Tesla did the impossible and asked Edison for his bonus and raise. Edison congratulated him for his achievement but refused to pay the promised bonus or increase his salary. According to witnesses, Edison actually said, “You don’t understand American humor. We always joke about money. The offer was a joke.” As was his practice, Edison then registered Tesla’s work as his own and patented it. This ended the partnership between Edison and Tesla.

Tesla then moved to New York creating his own company. In 1893 he managed to transmit electromagnetic energy without wires, building and patenting the first radio. Guglielmo Marconi, however, copied Tesla’s patent and registered it as his own. Subsequently, Marconi made the first radio transmission. Tesla sued Marconi and eventually the Supreme Court of the United States ruled in favor of Tesla legally verifying that the Marconi patent was a copy of Tesla’s. Marconi eventually was awarded the Nobel prize and the press virtually ignored Tesla’s patent and legal victories proving the radio was based on his patent.

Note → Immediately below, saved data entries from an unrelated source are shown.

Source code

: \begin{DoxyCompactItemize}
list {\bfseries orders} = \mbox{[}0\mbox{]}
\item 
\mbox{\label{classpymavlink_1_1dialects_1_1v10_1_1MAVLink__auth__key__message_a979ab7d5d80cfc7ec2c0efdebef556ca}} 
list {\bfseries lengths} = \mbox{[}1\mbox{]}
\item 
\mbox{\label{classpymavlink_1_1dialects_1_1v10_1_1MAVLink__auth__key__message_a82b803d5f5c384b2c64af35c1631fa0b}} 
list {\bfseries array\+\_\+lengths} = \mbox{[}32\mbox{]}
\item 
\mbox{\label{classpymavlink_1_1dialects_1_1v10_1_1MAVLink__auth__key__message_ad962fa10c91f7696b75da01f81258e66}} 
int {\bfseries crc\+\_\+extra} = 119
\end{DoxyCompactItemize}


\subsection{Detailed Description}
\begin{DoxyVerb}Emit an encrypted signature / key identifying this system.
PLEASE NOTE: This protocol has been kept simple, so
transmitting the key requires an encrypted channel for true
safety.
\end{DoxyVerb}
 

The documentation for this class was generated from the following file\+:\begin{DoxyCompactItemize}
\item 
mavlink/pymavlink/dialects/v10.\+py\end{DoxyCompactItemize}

In the late 1800s the Niagara Falls Power Company offered a $100,000 prize for anyone who could develop a method to transmit electricity long distance. A think tank of the worlds  brightest minds was organized in London, England to evaluate proposals. Edison proposed his direct current (DC) method and Tesla entered his idea of a system of alternating current (AC). George Westinghouse, inventor and manufacturer, was so impressed with the (AC) method that he financed Tesla’s work and began to develop a system for commercial use. Tesla’s idea was adopted by the think tank as the standard for electrical transmission that makes electricity work. It was Tesla with Westinghouse financing that created the electricity as we know it work.

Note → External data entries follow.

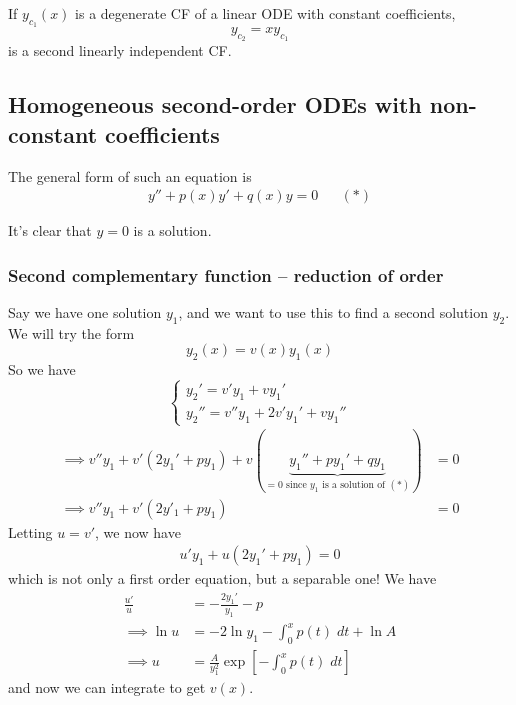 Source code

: \documentclass{../../template/note}
\begin{document}
    \begin{proposition}
        If \(y_{c_1}(x)\) is a degenerate CF of a linear ODE with constant coefficients,
        \[
            y_{c_2} = xy_{c_1}
        \]
        is a second linearly independent CF.
    \end{proposition}
    
    
    

    \subsection{Homogeneous second-order ODEs with non-constant coefficients}

    The general form of such an equation is
    \begin{align*}
        y'' + p(x)y' + q(x)y = 0 && (*)   
    \end{align*}

    It's clear that \(y = 0\) is a solution.

    \subsubsection{Second complementary function -- reduction of order}

    Say we have one solution \(y_1\), and we want to use this to find a second solution \(y_2\). We will try the form
    \[
        y_2(x) = v(x)y_1(x)
    \]
    So we have
    \[
        \begin{cases}
            y_2' = v'y_1 + vy_1' \\
            y_2'' = v''y_1 + 2v'y_1' + vy_1''
        \end{cases}
    \]
    \begin{align*}
        \implies v''y_1 + v'(2y_1' + py_1) + v(\underbrace{y_1'' + py_1' + qy_1}_{=0 \text{ since } y_1 \text{ is a solution of } (*)}) &= 0 \\
        \implies v''y_1 + v'(2y'_1 + py_1) &= 0       
    \end{align*}
    Letting \(u = v'\), we now have
    \begin{align*}
        u'y_1 + u(2y_1' + py_1) = 0
    \end{align*}
    which is not only a first order equation, but a separable one! We have
    \begin{align*}
        \frac{u'}{u} &= -\frac{2y_1'}{y_1} - p \\
        \implies \ln u &= -2 \ln y_1 - \int_0^x p(t) \; dt + \ln A \\
        \implies u &= \frac{A}{y_1^2}\exp\left[-\int_0^x p(t) \; dt\right]
    \end{align*}
    and now we can integrate to get \(v(x)\).
    
\end{document}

Nikla Tesla was the genius who created the modern world. In addition to AC electricity, electric cars, radio, the bladeless turbine, wireless communication, spark plugs, fluorescent lighting, the induction motor, a telephone repeater, the rotating magnetic field principle, the poly-phase alternating current system, alternating current power transmission, the Tesla Coil transformer and more than 700 patents. In addition, the principles he discovered and the mechanisms he invented led to TV, MRI, X-ray machines, radio telescopes, radar and even to the development of the controversial U.S. defense system known as “Star Wars.”

HIS MIND’S EYE. At an early age Tesla created an “imaginary world” where he pretended to reside. At night, when alone, he would start out on a journey, visiting new places, cities and countries. He would imagine living there, meeting people, making acquaintances and friendship. In his autobiography, “My Inventions,” he wrote “……however unbelievably it is a fact that they were just as dear and just as intense to me as people in real life.”

As an adult he said he would imagine himself as a time traveler in the future and observe what devices and machines they had. He noted how they created energy, how they communicated and lived. He imagined them to be alive and real. He would conduct imaginary experiments and collect data. In one of his travels he described people reading the household’s daily newspaper which was printed wirelessly in the home during the night. Incredibly he imagined the internet years before the computer was invented.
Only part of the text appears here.